Getting to know your clients
There is more to successful criminal defense than knowing the law and having the will to fight for your clients. Another indispensable ingredient to getting good results in any case is knowing and understanding clients. Every client has a different experience and a different story, and that experience must be shared with the prosecutor, the judge, and the jury when it comes to a trial.
The only way to learn that experience and to understand a client's story is to spend time with the client and to talk to them. If I am going to tell a client's story, I have to learn who they are and what makes them that way. I have to learn whether they committed the crime they are charged with, and if so why. I have to accept my clients' calls and always return their calls, learn from my client's families, and meet with my clients in person, even when that means multiple trips to the jail.
I have to be able to persuade a prosecutor, a judge, and a jury that the client is a human being and not just a defendant. The prosecutor, the police, the judge, and the jury will demonize the defendant in a criminal case if they are not told and shown that the defendant is a human being, with a family, hopes, dreams, likes, dislikes, loves, and problems like any other human being has.
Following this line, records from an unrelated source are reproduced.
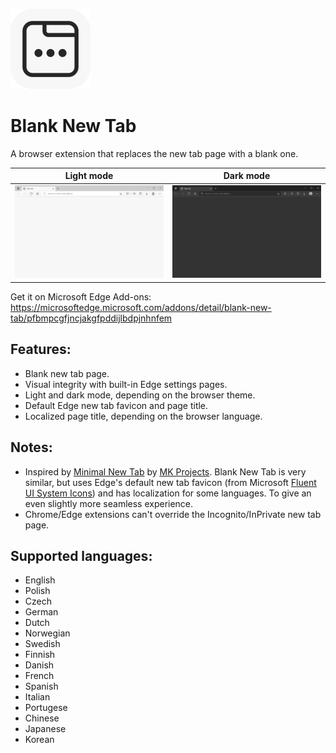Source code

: ![logo](assets/blank-new-tab-logo.png)

# Blank New Tab

A browser extension that replaces the new tab page with a blank one. 

| Light mode | Dark mode |
| --- | --- |
| ![screenshot light mode](assets/blank-new-tab-ss-light-en.png) | ![screenshot dark mode](assets/blank-new-tab-ss-dark-en.png) |

Get it on Microsoft Edge Add-ons: https://microsoftedge.microsoft.com/addons/detail/blank-new-tab/pfbmpcgfjncjakgfpddijlbdpjnhnfem

## Features:

- Blank new tab page.
- Visual integrity with built-in Edge settings pages.
- Light and dark mode, depending on the browser theme.
- Default Edge new tab favicon and page title.
- Localized page title, depending on the browser language.

## Notes:

- Inspired by [Minimal New Tab](https://microsoftedge.microsoft.com/addons/detail/minimal-new-tab/khdnagehanbomfdogegmpddmcalmdnbg) by [MK Projects](https://microsoftedge.microsoft.com/addons/search?developer=MK%20Projects). Blank New Tab is very similar, but uses Edge's default new tab favicon (from Microsoft [Fluent UI System Icons](https://github.com/microsoft/fluentui-system-icons)) and has localization for some languages. To give an even slightly more seamless experience.
- Chrome/Edge extensions can't override the Incognito/InPrivate new tab page.

## Supported languages:

- English
- Polish
- Czech
- German
- Dutch
- Norwegian
- Swedish
- Finnish
- Danish
- French
- Spanish
- Italian
- Portugese
- Chinese
- Japanese
- Korean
The facts that are learned from a client are woven together with the facts that the government provides, and provide the framework for the story that must be told. The facts as presented by the government are cold facts that are unsympathetic to the defendant and that are geared towards obtaining a conviction. My job is to present the facts to the prosecutor, the judge, and the jury through the defendant's eyes, usually a very different perspective from what the police or alleged victims see.